During Melgen’s two-month Medicare fraud trial, prosecutors argued Melgen frequently billed Medicare for tests and treatment on the fake eyes of one-eyed patients, as if they were real. Prosecutors also pointed to tests that should take five minutes or more, yet were done in seconds, making them useless for diagnosis, but enabling Melgen to bill Medicare up to several hundred dollars each, for as many as 100 patients a day.
The doctor pocketed millions more by splitting single-use vials of an expensive eye drug into four doses — there was enough extra medicine in each — and billing the government separately for each injection, prosecutors said. Melgen’s attorneys argued that this cost the government no extra money, as Medicare would have purchased four vials if he had followed the instructions.
Melgen became politically active in 1997, after treating Florida Democratic Gov. Lawton Chiles, who appointed him to a state board.

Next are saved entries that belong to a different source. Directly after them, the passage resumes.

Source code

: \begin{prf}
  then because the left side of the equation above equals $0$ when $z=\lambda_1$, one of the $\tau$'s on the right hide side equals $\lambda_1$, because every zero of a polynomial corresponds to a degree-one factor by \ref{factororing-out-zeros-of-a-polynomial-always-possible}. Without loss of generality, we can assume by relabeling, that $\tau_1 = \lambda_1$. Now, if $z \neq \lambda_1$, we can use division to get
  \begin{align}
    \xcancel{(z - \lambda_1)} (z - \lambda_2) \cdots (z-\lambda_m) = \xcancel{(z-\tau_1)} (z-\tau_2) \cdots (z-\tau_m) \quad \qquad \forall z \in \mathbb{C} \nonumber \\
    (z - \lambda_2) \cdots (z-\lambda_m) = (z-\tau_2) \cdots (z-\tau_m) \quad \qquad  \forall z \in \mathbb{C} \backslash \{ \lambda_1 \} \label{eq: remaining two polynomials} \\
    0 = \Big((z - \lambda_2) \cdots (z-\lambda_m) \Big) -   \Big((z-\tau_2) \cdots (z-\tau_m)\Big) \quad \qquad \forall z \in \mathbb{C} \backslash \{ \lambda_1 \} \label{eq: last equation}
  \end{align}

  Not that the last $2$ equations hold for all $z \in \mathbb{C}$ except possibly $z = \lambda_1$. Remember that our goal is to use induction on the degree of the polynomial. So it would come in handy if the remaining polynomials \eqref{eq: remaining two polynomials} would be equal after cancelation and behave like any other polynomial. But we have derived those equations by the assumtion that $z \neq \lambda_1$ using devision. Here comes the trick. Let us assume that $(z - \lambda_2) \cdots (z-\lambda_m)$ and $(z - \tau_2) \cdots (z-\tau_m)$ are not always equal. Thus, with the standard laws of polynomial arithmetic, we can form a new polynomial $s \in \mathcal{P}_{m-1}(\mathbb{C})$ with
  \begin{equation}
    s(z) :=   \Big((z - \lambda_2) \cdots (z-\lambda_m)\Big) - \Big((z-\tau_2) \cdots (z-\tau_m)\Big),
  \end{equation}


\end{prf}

He hosted Democratic fundraisers at his 6,500-square-foot North Palm Beach home, and eventually became friends with Menendez, the New Jersey Democrat. Melgen paid for trips that he and the senator took to France and to the doctor’s home at a Dominican resort. Menendez reimbursed Melgen $58,500 after the trips became public knowledge.
But after four years in prison and millions repaid to the U.S. government, Melgen is no longer a wealthy physician. The Justice Department forfeited almost all of his assets.
Information from The Associated Press was used to supplement this story.